#### Data for processing ####

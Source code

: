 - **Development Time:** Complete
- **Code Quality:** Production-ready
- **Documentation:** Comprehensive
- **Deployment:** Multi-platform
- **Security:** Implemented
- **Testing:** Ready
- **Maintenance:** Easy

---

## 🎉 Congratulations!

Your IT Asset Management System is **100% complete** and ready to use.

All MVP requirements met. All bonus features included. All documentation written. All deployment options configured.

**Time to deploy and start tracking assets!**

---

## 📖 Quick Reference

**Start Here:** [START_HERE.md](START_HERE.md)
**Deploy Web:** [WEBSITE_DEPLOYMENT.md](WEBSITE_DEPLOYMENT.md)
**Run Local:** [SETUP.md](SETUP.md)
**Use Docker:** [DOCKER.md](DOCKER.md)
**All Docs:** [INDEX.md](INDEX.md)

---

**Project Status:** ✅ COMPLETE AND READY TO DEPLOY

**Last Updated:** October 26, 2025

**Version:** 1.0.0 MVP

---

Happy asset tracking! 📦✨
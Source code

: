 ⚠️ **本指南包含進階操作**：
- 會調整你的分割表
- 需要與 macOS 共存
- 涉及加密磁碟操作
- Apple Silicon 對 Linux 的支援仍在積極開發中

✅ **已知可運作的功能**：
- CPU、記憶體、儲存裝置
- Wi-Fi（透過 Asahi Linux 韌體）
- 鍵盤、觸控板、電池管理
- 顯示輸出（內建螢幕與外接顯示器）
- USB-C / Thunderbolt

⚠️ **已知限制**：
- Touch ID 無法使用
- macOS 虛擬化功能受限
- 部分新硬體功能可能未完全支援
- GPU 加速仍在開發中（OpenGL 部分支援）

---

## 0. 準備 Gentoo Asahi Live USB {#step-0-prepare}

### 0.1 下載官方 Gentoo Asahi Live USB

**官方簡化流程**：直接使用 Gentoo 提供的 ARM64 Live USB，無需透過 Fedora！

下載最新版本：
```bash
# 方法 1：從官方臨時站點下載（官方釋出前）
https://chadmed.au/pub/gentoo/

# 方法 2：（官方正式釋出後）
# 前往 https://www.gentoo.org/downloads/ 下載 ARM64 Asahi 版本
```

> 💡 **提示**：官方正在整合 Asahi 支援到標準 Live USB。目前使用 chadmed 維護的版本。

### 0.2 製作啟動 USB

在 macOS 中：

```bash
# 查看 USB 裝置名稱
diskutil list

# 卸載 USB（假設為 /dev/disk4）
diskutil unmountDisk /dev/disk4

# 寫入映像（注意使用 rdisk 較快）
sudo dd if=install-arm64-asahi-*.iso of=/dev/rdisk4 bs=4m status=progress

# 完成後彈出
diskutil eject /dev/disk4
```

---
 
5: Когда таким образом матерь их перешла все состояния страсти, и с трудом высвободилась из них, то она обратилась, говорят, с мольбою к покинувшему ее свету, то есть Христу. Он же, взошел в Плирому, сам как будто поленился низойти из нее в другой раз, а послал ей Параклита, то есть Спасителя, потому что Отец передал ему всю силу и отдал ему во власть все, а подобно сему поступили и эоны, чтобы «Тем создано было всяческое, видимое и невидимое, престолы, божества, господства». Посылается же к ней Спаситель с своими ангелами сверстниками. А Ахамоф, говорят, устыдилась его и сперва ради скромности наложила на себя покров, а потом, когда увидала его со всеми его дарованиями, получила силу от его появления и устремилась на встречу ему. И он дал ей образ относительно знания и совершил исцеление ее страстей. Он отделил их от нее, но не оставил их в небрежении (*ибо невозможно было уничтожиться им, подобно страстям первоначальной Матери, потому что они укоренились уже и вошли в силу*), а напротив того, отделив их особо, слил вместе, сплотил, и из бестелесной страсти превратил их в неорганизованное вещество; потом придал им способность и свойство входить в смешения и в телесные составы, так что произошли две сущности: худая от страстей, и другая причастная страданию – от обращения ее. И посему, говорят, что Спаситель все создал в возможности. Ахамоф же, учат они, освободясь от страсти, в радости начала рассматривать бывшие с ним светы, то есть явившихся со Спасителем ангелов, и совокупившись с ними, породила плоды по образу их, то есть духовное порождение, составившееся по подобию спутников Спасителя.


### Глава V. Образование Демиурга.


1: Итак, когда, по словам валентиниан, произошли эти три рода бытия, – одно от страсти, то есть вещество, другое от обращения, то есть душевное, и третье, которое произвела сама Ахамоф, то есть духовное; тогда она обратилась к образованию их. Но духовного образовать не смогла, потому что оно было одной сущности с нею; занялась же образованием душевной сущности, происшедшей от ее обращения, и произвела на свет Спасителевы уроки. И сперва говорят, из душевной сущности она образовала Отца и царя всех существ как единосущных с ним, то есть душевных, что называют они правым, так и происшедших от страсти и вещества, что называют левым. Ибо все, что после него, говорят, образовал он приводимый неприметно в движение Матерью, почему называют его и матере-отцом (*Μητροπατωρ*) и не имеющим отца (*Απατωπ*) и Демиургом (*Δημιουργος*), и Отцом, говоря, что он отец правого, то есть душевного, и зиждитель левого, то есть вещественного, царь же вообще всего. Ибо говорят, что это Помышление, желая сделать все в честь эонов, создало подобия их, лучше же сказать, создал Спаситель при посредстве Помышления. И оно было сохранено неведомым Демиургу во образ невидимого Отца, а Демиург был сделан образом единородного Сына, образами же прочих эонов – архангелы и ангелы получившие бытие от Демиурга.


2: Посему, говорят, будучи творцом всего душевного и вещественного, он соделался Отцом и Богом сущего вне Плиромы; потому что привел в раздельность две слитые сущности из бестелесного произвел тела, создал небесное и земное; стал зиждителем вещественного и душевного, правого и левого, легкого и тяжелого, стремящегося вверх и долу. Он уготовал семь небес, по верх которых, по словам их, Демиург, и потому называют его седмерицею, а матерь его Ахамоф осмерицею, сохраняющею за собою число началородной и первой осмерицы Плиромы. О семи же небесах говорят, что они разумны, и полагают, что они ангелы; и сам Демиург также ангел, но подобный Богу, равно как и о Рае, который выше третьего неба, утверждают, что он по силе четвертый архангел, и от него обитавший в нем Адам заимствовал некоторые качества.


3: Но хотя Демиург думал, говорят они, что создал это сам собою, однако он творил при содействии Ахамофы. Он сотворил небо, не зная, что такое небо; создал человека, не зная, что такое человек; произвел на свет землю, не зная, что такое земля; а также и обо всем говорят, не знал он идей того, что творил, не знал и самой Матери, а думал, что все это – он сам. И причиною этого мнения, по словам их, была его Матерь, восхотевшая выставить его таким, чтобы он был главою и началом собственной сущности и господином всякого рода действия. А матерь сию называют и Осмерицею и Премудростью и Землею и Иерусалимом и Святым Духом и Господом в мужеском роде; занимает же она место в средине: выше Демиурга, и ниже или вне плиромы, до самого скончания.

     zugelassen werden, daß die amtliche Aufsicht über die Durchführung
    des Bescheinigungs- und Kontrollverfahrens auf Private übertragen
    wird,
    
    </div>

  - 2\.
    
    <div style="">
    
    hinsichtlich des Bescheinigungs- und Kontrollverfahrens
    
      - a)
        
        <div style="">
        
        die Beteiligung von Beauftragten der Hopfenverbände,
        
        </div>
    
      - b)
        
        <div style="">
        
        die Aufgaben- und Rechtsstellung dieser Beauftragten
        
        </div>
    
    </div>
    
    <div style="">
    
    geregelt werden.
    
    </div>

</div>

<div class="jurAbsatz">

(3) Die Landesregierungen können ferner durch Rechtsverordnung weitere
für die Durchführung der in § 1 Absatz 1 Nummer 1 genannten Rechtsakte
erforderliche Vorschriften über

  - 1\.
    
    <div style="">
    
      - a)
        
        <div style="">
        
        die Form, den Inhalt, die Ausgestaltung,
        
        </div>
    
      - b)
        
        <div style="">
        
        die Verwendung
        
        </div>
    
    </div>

####

--- Exercise goal ---
Which lines in the data above contain "https"? Show each one.

--- Reply to the task ---
https://chadmed.au/pub/gentoo/
# 前往 https://www.gentoo.org/downloads/ 下載 ARM64 Asahi 版本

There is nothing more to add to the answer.